Assignment ->
Could you reproduce the lines below from the one with "Right now, I'm" through the one with "In the type"? Keep both ends and add nothing.
----------
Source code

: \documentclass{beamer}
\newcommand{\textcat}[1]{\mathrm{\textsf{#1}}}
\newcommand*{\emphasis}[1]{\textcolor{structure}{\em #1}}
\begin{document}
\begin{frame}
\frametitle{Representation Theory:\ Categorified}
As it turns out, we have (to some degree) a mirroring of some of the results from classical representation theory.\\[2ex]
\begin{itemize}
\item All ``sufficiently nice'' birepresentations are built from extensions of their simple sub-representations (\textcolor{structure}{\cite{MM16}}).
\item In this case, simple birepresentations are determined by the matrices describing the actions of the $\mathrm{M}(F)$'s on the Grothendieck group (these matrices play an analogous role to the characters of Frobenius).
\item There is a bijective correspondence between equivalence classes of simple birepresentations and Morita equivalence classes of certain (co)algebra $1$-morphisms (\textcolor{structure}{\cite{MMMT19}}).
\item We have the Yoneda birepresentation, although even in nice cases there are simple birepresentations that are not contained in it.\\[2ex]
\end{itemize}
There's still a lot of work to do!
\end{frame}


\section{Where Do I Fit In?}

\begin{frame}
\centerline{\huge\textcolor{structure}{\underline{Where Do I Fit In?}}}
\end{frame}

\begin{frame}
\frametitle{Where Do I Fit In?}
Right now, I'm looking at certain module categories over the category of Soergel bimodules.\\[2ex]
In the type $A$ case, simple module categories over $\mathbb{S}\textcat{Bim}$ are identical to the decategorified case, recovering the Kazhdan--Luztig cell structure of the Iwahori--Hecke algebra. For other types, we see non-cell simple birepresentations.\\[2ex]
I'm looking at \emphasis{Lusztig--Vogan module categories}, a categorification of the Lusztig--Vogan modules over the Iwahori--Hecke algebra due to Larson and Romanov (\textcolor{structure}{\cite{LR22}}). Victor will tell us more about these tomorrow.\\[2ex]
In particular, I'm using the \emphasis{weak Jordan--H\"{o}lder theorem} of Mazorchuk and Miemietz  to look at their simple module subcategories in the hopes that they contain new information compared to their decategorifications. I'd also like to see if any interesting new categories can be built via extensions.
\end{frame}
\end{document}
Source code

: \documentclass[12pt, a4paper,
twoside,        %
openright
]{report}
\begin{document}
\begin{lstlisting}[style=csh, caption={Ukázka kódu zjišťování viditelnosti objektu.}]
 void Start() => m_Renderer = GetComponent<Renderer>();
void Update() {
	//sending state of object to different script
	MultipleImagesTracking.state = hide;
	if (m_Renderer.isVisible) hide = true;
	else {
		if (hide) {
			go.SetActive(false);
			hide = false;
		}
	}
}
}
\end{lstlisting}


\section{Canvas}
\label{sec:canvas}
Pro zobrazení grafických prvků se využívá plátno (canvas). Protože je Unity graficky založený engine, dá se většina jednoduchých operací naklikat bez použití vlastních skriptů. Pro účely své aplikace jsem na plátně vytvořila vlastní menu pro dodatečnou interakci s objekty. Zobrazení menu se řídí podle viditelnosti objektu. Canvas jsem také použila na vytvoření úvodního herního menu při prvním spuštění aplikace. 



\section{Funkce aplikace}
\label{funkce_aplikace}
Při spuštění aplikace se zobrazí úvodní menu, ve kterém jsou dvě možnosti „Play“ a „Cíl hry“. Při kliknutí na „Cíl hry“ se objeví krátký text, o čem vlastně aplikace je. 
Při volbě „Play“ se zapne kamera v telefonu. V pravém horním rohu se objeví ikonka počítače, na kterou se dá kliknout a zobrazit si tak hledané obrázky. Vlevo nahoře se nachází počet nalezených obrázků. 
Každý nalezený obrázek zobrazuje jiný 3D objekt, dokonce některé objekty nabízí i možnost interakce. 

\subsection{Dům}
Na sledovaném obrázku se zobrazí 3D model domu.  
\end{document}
----------
Exercise answer ->
Right now, I'm looking at certain module categories over the category of Soergel bimodules.\\[2ex]
In the type $A$ case, simple module categories over $\mathbb{S}\textcat{Bim}$ are identical to the decategorified case, recovering the Kazhdan--Luztig cell structure of the Iwahori--Hecke algebra. For other types, we see non-cell simple birepresentations.\\[2ex]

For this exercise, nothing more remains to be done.